Paganini-Miozzo Syndrome

A number sign (#) is used with this entry because of evidence that Paganini-Miozzo syndrome (MRXSPM) is caused by hemizygous mutation in the HS6ST2 gene (300545) on chromosome Xq26. One such family has been reported.

Description

Paganini-Miozzo syndrome (MRXSPM) is a neurodevelopmental disorder characterized by global developmental delay, impaired intellectual development, high myopia, and mild dysmorphic facial features (summary by Paganini et al., 2019)

Clinical Features

Paganini et al. (2019) reported 2 monozygotic Italian twin brothers with a syndromic neurodevelopmental disorder. The 2 boys and their unaffected brother, who were part of a triplet dichorionic-triamniotic pregnancy resulting from in vitro fertilization, were born at 30 weeks' gestation due to fetal distress.
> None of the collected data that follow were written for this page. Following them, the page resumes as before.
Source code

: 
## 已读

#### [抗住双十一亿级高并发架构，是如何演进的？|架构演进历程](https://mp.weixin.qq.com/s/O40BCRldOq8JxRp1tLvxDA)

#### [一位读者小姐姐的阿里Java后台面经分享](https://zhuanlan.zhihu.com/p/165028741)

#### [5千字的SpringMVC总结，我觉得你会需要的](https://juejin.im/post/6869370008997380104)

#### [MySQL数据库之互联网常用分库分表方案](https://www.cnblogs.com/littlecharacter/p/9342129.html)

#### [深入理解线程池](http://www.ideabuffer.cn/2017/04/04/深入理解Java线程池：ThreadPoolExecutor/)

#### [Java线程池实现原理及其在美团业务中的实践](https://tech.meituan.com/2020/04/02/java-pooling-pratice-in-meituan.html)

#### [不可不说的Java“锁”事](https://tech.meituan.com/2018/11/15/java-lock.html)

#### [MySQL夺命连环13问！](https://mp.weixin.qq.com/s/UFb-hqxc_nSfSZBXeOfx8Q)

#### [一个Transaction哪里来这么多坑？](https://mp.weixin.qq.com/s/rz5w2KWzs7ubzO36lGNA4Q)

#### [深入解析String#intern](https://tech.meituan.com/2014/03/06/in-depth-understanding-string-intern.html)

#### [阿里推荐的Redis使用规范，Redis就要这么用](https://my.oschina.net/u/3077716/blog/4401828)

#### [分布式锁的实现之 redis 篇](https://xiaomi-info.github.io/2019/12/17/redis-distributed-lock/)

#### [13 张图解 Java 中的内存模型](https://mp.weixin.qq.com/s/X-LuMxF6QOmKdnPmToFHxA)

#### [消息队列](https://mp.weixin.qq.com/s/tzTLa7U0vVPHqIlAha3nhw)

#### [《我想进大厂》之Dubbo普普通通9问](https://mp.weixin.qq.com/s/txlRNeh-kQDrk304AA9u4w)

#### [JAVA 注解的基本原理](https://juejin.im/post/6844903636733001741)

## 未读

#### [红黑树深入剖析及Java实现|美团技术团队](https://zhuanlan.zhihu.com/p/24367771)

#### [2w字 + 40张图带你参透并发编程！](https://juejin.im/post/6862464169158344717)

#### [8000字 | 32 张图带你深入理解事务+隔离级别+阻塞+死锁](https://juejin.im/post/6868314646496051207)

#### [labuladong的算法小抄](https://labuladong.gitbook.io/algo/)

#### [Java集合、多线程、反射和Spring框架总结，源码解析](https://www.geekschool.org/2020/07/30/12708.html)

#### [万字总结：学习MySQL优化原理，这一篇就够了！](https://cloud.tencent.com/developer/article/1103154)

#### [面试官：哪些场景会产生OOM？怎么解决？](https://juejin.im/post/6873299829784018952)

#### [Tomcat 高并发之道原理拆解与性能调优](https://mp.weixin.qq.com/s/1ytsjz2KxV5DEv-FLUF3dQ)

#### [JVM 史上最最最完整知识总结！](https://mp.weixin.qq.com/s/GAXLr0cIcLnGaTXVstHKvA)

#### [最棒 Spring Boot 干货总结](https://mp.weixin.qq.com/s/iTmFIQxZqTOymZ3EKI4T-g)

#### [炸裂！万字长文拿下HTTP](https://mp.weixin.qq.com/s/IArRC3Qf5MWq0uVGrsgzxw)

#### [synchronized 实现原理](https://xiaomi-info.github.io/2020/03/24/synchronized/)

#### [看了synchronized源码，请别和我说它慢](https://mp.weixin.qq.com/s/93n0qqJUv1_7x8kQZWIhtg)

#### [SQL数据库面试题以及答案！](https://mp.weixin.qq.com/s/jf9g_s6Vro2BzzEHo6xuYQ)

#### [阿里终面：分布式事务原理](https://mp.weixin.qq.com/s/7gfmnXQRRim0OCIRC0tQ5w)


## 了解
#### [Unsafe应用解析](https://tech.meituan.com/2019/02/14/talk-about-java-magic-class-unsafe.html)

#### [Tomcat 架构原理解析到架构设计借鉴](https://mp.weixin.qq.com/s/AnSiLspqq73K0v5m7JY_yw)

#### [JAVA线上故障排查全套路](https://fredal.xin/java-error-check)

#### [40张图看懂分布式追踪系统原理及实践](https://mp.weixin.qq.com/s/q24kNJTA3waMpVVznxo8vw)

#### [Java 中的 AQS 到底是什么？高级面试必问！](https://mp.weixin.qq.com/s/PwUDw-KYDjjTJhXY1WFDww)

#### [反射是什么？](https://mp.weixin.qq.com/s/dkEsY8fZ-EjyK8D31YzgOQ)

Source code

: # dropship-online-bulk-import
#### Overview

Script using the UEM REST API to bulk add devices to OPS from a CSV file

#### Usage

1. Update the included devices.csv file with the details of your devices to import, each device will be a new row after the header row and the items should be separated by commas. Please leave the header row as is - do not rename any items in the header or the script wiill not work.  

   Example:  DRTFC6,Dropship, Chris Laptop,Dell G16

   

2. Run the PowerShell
The 2 affected boys showed severely delayed psychomotor development, with walking at age 2 years and poor speech at age 5. Both had high myopia at -6 diopters, compared to -0.75 diopters for their unaffected brother, as well as chorioretinopathy. The affected boys also had febrile seizures in the first year of life that later resolved; brain imaging showed mildly enlarged lateral ventricles. Mild dysmorphic features included triangular face, large forehead, deep-set eyes, downslanting palpebral fissures and eyebrows, thin lips with downturned corners of the mouth, slight prognathism, pointed chin, and small, low-set, malrotated ears. At age 10 years, the patients had feeding difficulties and urinary incontinence. Laboratory studies showed mildly increased serum lactate and low glycemic scores.

Inheritance

The transmission pattern of MRXSPM in the family reported by Paganini et al. (2019) was consistent with X-linked recessive inheritance.

Molecular Genetics

In 2 Italian monozygotic twin brothers with MRXSPM, Paganini et al. (2019) identified a hemizygous missense mutation in the HS6ST2 gene (G306R; 300545.0001). The mutation, which was found by whole-exome sequencing and confirmed by Sanger sequencing, was inherited from the unaffected mother and was not present in the unaffected brother. The variant was not found in the dbSNP, 1000 Genomes Project, or ExAC databases. Molecular modeling predicted that the mutation could change the structure of the enzyme, causing both a modification of enzyme activity as well as intracellular mislocalization of the protein. In vitro functional expression studies in HEK293 cells showed that the mutant protein was expressed normally, but had significantly reduced enzymatic activity (about 40% compared to wildtype). Paganini et al. (2019) noted that low heparan sulfate sulfation levels have been implicated in defective development of the mammalian visual system.